Data under study Block Start

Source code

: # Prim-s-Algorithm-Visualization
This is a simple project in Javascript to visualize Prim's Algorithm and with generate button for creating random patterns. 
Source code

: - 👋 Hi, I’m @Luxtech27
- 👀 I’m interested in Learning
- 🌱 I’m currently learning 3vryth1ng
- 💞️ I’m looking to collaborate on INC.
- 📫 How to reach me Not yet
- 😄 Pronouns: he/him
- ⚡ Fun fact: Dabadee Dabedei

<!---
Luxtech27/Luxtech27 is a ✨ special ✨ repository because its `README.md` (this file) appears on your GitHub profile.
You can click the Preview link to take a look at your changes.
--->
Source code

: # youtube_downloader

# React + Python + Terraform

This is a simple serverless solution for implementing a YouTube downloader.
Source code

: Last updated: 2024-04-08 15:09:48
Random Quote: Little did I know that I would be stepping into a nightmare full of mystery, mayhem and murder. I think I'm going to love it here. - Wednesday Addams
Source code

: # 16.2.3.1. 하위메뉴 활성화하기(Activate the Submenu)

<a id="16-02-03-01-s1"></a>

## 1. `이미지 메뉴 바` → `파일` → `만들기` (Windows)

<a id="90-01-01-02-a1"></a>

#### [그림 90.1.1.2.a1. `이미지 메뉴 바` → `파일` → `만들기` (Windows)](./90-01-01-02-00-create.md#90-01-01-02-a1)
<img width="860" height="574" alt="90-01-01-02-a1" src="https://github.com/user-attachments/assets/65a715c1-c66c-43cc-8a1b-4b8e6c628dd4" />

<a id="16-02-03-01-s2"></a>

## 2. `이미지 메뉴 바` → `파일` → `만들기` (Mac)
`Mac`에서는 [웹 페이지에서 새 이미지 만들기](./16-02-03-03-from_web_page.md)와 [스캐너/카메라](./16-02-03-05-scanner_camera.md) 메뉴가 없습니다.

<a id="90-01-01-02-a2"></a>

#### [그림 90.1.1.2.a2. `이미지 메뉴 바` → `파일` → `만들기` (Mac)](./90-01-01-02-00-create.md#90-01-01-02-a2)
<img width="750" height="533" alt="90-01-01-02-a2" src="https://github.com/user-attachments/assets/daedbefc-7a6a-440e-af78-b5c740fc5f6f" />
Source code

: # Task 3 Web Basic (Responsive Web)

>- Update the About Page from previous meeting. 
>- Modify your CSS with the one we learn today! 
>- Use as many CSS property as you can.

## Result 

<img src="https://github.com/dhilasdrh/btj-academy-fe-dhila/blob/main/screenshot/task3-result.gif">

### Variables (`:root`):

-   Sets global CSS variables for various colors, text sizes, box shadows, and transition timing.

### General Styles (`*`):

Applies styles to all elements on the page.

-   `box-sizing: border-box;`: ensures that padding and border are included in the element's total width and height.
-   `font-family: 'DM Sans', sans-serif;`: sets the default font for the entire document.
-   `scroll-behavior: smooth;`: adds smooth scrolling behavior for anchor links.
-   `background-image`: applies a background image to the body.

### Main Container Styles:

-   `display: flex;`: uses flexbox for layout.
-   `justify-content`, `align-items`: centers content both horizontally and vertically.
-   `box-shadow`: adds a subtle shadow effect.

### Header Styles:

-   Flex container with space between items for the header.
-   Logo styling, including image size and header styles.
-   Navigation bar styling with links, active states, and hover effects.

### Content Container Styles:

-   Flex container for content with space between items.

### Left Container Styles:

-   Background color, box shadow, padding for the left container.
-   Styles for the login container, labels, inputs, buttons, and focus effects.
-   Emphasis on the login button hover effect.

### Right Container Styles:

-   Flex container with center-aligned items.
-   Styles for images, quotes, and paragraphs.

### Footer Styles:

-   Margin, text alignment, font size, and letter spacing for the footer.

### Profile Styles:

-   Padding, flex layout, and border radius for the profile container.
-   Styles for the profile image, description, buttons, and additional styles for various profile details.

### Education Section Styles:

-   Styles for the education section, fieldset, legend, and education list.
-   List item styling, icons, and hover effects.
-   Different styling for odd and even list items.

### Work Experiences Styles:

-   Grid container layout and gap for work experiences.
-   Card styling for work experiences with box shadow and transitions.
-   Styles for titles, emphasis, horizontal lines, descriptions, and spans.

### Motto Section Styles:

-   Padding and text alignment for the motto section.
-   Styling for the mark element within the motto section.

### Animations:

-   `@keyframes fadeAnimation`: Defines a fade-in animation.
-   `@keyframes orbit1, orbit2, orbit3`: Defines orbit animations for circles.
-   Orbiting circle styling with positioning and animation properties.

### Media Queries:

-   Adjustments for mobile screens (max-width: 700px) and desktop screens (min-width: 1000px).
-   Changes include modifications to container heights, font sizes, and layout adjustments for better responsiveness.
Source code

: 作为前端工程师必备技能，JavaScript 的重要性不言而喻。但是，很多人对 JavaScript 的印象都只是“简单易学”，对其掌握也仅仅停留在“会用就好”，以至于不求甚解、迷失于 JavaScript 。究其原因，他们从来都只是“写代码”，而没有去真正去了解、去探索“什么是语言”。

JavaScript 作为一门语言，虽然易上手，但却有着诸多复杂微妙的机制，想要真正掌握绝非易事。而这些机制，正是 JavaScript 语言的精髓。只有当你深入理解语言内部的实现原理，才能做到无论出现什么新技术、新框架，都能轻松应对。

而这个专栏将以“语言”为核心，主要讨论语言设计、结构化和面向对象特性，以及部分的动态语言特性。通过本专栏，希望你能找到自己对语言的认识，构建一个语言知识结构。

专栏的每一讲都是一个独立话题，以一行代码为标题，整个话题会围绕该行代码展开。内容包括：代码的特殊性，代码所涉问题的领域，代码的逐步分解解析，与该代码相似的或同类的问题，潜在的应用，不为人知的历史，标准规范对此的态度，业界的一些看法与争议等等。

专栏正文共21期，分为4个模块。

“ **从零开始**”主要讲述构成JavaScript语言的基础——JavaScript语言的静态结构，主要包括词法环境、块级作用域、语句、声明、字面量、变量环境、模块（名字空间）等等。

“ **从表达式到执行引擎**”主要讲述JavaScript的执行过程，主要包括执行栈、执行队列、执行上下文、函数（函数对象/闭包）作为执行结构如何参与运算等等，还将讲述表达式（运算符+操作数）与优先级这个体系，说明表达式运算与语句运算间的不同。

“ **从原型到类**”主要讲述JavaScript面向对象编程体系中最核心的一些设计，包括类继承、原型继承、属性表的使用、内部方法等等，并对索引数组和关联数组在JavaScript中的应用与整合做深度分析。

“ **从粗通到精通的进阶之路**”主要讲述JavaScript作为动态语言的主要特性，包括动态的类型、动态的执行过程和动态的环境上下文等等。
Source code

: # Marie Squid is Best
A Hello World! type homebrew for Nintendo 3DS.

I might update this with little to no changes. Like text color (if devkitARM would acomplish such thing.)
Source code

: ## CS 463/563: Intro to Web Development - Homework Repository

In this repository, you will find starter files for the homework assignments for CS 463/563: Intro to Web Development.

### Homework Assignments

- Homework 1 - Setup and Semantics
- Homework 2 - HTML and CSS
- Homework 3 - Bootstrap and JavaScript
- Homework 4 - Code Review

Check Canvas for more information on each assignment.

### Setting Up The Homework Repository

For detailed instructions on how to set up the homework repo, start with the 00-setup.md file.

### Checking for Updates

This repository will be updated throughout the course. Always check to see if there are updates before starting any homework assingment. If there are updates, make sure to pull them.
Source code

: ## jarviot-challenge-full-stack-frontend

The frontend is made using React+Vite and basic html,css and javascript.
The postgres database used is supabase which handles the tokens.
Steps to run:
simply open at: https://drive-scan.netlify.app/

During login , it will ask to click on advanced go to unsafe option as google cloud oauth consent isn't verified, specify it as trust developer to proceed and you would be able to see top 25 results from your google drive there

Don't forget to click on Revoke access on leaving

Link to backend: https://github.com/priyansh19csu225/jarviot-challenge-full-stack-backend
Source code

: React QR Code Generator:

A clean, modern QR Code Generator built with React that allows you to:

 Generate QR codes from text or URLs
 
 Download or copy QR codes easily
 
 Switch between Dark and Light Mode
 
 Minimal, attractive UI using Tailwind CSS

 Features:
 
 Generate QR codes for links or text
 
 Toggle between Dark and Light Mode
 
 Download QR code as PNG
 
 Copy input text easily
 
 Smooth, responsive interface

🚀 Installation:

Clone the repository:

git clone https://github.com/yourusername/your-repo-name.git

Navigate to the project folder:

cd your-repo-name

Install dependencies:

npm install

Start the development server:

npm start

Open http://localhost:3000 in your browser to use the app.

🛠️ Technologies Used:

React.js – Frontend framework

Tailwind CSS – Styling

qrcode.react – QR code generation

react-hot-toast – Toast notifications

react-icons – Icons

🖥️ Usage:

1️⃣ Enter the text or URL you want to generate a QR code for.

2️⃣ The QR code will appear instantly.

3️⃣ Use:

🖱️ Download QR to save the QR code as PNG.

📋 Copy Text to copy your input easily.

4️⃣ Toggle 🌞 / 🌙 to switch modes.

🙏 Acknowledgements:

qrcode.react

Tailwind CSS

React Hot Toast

Data under study Block End

The problem:
Return the material exactly as it stands above, but only from its first line to the line containing "- 💞️ I’m looking to collaborate on INC.", both ends included.

Answer to this task:
Source code

: # Prim-s-Algorithm-Visualization
This is a simple project in Javascript to visualize Prim's Algorithm and with generate button for creating random patterns. 
Source code

: - 👋 Hi, I’m @Luxtech27
- 👀 I’m interested in Learning
- 🌱 I’m currently learning 3vryth1ng
- 💞️ I’m looking to collaborate on INC.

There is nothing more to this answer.